Nurettin Sözen: Alev Coşkun heyecan göstermemizi söyledi
Peki bu ihbar olayı nasıl gerçekleşmişti? Yıldıray Oğur, Cumhuriyetin Beyaz Mağdurları kitabında Vedat Eczacıbaşı'nın başına gelen vahim olayı anlatılırken Nurettin Sözen'in olayın nasıl gerçekleştiğine dair tanıklığını aktarır: "Beyoğlu'ndaki Toma'nın lokantasına gittik. Altı kişilik bir grup geldi. Grubun başında Vedat adında biri vardı. Müziğin başlamasıyla bu şahıslar oturdukları masada Menderes için kadeh kaldırdılar. İkazlara rağmen bu hareketler devam etti. İsmet İnönü aleyhinde konuşmaya başladılar. Alev Coşkun bize heyecan göstermemizi söyledi. Patronla konuşmak üzere masadan ayrıldı. Patronla konuşması bir sonuç vermeyince Birinci Şube'ye telefon etmek istedi. İşte kavga bu sırada çıktı."

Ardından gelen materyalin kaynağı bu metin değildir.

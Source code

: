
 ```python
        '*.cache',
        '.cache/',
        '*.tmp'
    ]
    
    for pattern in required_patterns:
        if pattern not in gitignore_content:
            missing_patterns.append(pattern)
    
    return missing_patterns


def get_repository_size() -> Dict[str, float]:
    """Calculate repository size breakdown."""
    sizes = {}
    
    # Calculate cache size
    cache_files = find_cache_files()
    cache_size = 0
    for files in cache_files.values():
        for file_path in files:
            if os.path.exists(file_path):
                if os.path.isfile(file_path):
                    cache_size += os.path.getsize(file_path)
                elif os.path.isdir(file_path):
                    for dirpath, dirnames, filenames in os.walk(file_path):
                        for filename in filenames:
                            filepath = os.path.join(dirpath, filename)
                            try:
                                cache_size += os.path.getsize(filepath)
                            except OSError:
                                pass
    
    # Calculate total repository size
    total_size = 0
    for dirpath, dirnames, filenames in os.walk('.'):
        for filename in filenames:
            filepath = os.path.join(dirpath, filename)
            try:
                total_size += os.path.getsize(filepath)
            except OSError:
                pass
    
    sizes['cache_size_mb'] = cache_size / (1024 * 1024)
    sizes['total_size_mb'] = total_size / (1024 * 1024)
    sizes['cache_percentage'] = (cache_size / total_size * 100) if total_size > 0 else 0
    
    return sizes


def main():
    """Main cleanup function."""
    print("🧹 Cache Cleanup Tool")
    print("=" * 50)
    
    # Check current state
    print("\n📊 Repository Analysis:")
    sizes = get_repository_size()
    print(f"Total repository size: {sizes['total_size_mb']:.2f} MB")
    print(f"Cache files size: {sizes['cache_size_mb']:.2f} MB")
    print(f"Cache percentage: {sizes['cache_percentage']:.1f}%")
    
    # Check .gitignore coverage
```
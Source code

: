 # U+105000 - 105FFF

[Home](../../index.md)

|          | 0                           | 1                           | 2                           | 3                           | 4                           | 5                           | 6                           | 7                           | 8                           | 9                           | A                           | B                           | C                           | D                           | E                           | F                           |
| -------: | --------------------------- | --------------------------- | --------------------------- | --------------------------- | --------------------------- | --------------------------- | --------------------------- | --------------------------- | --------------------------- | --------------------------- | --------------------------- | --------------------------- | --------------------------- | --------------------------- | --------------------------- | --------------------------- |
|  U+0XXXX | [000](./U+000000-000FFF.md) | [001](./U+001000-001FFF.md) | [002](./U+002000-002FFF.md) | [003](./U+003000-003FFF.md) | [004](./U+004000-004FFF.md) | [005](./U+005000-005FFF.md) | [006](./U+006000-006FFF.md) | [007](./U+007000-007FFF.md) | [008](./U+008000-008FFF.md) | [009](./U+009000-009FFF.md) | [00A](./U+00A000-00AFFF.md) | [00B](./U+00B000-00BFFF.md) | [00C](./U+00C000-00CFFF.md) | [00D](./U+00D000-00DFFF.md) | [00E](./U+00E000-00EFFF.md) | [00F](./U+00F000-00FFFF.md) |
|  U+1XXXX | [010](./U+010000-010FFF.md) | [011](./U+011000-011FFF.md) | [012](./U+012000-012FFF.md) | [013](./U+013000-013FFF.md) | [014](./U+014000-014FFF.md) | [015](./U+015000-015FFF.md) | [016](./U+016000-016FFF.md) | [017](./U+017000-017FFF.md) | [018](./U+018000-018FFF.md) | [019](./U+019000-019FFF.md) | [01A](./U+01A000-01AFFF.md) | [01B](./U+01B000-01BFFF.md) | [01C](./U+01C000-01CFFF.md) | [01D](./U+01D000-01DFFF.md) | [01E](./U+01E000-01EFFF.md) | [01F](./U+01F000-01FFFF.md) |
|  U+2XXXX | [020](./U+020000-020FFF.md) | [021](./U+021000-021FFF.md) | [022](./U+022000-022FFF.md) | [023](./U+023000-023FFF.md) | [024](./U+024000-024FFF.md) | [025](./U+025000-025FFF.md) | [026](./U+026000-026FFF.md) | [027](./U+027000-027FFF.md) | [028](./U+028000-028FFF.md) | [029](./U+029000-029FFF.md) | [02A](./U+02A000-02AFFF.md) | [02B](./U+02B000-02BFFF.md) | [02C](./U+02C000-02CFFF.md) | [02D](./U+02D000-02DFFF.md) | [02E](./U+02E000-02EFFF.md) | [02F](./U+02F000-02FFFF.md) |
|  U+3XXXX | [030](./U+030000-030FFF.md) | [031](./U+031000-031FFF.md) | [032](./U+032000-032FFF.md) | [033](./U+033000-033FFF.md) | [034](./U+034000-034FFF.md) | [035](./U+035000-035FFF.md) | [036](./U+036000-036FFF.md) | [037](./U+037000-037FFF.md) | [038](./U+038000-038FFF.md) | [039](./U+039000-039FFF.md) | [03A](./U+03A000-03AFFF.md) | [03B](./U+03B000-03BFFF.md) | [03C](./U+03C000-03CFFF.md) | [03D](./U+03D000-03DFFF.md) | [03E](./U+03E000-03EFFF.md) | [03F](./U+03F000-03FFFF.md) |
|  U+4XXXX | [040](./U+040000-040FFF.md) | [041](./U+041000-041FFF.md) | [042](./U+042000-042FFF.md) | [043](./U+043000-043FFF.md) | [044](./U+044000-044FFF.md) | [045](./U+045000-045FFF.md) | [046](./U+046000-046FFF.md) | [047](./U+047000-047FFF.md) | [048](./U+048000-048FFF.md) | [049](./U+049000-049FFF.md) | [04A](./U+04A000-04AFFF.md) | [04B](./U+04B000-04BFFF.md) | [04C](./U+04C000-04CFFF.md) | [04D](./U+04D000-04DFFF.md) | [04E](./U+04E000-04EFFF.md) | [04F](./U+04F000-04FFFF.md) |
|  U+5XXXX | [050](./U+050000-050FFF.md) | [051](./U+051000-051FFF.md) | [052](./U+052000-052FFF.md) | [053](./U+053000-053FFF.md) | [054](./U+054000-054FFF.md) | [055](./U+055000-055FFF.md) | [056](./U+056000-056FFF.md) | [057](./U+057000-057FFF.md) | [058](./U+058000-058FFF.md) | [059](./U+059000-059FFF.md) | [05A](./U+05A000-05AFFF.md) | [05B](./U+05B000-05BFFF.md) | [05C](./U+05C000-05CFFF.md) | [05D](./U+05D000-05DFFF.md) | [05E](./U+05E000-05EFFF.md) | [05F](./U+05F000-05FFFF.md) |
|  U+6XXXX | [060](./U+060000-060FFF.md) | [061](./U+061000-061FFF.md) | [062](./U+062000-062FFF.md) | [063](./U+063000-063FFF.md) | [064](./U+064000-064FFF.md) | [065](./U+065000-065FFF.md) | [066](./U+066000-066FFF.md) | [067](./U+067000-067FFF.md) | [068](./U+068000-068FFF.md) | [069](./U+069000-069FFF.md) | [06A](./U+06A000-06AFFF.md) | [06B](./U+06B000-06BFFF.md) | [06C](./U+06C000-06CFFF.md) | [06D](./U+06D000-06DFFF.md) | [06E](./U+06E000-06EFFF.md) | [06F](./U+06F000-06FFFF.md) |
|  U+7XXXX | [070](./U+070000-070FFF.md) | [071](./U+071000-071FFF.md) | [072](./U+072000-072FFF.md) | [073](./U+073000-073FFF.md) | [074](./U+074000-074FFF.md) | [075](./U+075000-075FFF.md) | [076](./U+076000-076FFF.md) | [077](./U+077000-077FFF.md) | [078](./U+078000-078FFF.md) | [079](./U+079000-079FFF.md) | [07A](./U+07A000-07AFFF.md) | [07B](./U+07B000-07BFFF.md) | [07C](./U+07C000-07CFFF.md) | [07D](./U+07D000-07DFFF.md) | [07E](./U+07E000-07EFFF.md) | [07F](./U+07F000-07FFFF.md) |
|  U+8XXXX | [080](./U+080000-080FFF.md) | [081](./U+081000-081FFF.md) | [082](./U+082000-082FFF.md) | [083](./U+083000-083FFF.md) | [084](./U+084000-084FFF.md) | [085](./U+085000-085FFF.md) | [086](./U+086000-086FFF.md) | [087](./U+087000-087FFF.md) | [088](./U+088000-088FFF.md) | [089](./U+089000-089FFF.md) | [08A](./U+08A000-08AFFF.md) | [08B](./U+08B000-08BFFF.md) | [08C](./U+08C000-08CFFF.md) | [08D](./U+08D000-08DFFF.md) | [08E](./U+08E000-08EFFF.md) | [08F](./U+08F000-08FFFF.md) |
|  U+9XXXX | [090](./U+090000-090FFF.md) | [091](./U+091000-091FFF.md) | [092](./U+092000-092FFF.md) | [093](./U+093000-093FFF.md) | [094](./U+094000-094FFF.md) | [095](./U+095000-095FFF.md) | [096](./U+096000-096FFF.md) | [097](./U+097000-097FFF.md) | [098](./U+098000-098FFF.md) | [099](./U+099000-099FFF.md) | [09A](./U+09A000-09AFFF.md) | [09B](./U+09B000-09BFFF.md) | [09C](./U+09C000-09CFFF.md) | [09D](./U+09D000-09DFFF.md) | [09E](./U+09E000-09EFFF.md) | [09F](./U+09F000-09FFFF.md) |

O olayla birlikte sadece babam değil hepimiz öldük
Nejat Eczacıbaşı kitabında, "Daha sonra toplumun çeşitli kesimlerinde görev yapan" dediği kardeşinin ölümünden sorumlu tuttuğu insanların isimlerini anmaz. Peki o CHP'liler kimdir? Babası öldüğünde altı aylık olan Pınar Eczacıbaşı geçen hafta Habertürk'te katıldığı bir programda meyhanede çıkan tartışma sonrası babasını ihbar edenlerin Alev Coşkun ve Nurettin Sözen olduğunu söyledi. Pınar Hanım "Babamı tanımadığımız için babamın ayak seslerini bütün hayatımız boyunca hissettik ve tabii darbenin ayak seslerini hissettik. O olayla birlikte sadece babam ölmedi. Hepimiz öldük yani ben, ablam ve annem. Annem 26 yaşındaydı babam öldüğünde. Kardeşim Deniz 1.5 yaşındaydı. Dolayısıyla bu acıyı hayatımız boyunca yaşadık. Benim tüylerim ürperiyor darbe denildiği zaman. 1960 darbesinin ne kadar acımasız olduğunun bu sadece bir tane örneği. Yüzlerce hayat, ocak söndü. Birçok insana inanılmaz zararlar verdi" dedi.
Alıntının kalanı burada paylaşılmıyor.